Bruce Bowen a toujours été un mec bien. Ça, on ne pourra jamais lui retirer. Toujours prompt à conseiller ses coéquipiers, à discuter avec son coach, à être quelqu'un de bien en dehors du terrain. Bruce Bowen a toujours été un sale type. On est obligé de le reconnaître. On est pas l'un des meilleurs défenseurs de la ligue sans rien. Quand on doit se coltiner Kobe, Lebron, Wade matchs après matchs on fait tout pour leur laisser un souvenir. On laisse trainer ses mains, on met des claques, on accroche des poignets, on fait des croche-pieds. On récupère la réputation d'un "dirty-player". Bruce Bowen a pris sa retraite. Et la plus belle reconnaissance qu'il puisse avoir c'est le soupir de soulagement des plus grands joueurs de la ligue.
Quelle est la vraie définition d'un joueur indispensable à son équipe ? Marquer 20 points, récupérer tous les rebonds, voler des ballons décisifs ? Des critères un peu vagues. Avec eux, Robert Horry n'appartient pas au Hall of Fame. Avec eux Bruce Bowen est juste un role player juste bon à sortir du banc. Et pourtant... Membre du 5 majeur des Spurs pendant 5 ans, Bruce Bowen était l'un des lieutenants principaux de Greg Popovitch. Ses stats : 6 points et 3 rebonds en carrière. Pas de quoi affoler les compteurs. Alors, faisons un petit retour sur la carrière de Bowen, aussi atypique que le joueur lui même.
Sorti en 93 de l'université de Cal State Fullerton, Bowen s'avère être un joueur moyen qui n'attire par les franchises NBA. Non drafté, il peine à se trouver une équipe, et c'est en France qu'il va atterrir : au Havre, fraîchement remonté en Pro B. Il devient un joueur incontournable de la division et participe l'année suivante à la montée en Pro A d'Evreux.

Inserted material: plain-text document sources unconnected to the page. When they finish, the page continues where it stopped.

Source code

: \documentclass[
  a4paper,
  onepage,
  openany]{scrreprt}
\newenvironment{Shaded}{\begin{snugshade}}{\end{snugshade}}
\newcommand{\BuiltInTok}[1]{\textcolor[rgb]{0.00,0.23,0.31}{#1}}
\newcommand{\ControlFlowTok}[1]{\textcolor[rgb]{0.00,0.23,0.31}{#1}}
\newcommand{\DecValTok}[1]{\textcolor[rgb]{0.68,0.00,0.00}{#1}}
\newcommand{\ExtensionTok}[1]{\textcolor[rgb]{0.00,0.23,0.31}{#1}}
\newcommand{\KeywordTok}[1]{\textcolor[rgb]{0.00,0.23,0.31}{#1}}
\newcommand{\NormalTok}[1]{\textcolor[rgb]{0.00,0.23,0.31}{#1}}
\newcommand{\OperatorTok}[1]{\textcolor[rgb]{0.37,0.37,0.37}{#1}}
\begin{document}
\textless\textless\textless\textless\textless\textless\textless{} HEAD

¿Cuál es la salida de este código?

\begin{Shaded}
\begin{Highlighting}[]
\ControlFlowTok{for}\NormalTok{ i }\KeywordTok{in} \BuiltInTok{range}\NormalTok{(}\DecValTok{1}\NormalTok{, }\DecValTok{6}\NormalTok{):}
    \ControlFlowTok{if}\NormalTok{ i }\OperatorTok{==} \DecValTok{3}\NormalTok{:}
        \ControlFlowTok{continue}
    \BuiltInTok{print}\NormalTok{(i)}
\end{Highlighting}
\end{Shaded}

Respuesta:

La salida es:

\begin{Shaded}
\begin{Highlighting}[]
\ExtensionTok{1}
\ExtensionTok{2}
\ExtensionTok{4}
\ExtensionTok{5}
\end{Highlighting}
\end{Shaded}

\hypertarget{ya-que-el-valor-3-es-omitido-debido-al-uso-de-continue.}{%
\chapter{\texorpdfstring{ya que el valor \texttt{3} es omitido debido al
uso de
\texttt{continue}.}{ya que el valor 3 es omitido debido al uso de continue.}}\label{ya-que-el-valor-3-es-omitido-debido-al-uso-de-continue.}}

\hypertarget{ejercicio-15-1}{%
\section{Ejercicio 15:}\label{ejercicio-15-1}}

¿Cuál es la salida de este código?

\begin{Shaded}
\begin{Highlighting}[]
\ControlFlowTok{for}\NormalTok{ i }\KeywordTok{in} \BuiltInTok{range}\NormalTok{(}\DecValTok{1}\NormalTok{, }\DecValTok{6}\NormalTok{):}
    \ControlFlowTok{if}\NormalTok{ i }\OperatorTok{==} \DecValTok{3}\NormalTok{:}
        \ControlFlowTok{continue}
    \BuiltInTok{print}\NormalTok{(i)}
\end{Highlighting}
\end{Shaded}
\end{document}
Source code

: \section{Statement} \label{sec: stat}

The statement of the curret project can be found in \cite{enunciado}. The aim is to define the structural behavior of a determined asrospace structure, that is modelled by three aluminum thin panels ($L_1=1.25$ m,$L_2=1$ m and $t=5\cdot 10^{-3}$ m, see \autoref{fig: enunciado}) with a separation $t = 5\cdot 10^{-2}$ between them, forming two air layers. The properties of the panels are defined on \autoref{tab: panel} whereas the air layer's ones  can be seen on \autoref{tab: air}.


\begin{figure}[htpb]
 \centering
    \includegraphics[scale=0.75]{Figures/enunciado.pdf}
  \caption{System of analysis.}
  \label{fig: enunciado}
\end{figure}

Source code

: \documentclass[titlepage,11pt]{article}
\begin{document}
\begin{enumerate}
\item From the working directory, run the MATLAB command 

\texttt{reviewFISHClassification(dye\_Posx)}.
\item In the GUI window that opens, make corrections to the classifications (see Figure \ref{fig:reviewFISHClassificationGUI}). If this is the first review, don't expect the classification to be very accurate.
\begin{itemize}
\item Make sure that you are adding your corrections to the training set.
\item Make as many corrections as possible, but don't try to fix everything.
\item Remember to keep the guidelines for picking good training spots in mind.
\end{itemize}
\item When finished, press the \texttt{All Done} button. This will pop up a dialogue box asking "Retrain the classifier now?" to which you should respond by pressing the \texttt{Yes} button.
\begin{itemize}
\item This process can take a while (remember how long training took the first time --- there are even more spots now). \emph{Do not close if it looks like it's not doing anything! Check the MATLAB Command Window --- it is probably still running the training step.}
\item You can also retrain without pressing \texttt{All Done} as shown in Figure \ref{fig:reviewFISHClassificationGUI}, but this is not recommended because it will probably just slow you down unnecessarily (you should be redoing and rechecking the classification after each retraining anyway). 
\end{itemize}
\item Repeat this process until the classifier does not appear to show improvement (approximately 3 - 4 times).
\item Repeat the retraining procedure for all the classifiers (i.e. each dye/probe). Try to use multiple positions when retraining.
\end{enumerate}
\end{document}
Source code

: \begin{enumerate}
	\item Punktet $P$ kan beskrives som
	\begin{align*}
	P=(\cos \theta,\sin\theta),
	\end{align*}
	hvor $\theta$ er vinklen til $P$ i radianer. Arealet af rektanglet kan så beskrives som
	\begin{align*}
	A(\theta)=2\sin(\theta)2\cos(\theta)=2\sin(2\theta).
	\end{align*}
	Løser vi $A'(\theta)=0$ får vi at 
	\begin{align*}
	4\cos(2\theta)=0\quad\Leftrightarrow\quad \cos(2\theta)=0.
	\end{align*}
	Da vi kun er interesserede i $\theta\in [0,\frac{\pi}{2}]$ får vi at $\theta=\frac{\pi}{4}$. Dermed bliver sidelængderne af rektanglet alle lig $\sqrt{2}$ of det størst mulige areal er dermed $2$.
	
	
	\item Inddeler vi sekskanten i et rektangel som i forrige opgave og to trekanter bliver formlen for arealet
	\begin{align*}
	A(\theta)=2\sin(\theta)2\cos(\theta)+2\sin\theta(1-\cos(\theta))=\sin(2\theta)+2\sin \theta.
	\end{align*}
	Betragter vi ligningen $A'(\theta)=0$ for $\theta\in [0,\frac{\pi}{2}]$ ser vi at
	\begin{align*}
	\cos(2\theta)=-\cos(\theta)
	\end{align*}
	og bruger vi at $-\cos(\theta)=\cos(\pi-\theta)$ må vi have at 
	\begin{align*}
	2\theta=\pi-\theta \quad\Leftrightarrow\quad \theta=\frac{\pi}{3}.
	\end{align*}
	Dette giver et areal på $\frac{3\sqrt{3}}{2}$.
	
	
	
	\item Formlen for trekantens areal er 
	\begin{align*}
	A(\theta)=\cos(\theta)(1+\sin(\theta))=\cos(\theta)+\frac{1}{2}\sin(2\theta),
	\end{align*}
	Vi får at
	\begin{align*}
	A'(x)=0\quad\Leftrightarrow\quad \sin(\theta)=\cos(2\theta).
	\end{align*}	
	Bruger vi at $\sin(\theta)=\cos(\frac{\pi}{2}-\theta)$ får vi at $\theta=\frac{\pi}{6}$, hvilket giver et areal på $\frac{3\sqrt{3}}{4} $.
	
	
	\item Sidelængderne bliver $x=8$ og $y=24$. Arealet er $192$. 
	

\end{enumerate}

Mais c'est toujours la NBA qui l'obsède, et ses allers retour entre la France (Evreux - Besançon) et la CBA (Rockford Lightning) finissent par payer : un contrat de dix jours aux Heats, vite prolongé au reste de la saison lui offre une place en NBA !
Le rêve américain
On croit souvent qu'une fois qu'on y est, le plus dur est fait. Mais la NBA est cruelle, et il faut perpétuellement se battre pour conserver sa place quand, comme Bowen, on est pas doué de capacités techniques et physiques hors du commun. Peu athlétique, pas un gabarit impressionnant, une vitesse correcte : il n'a rien de l'athlète type que l'on croise en NBA. Mais c'est à force de travail qu'il va finir par se faire une place dans la grande ligue. Il bourlingue entre Miami, Boston et Philadelphie. Il se spécialise dans la défense, et trouve son "spot" derrière la ligne à trois points à zéro degré. Son pourcentage à trois points décolle, il apporte sa pierre à l'édifice offensif, mais est surtout chargé d'être le chien de garde officiel de la star adverse. Il peut aussi bien prendre un meneur qu'un pivot et ne rechigne jamais à faire son lot de petites fautes agaçantes pour déstabiliser l'adversaire. C'est ainsi que Pop le remarque, et le fait signer aux Spurs dans le but de l'intégrer à sa philosophie de jeu : tout pour la défense. Il rejoint les joueurs du Texas la même année qu'un certain Tony Parker.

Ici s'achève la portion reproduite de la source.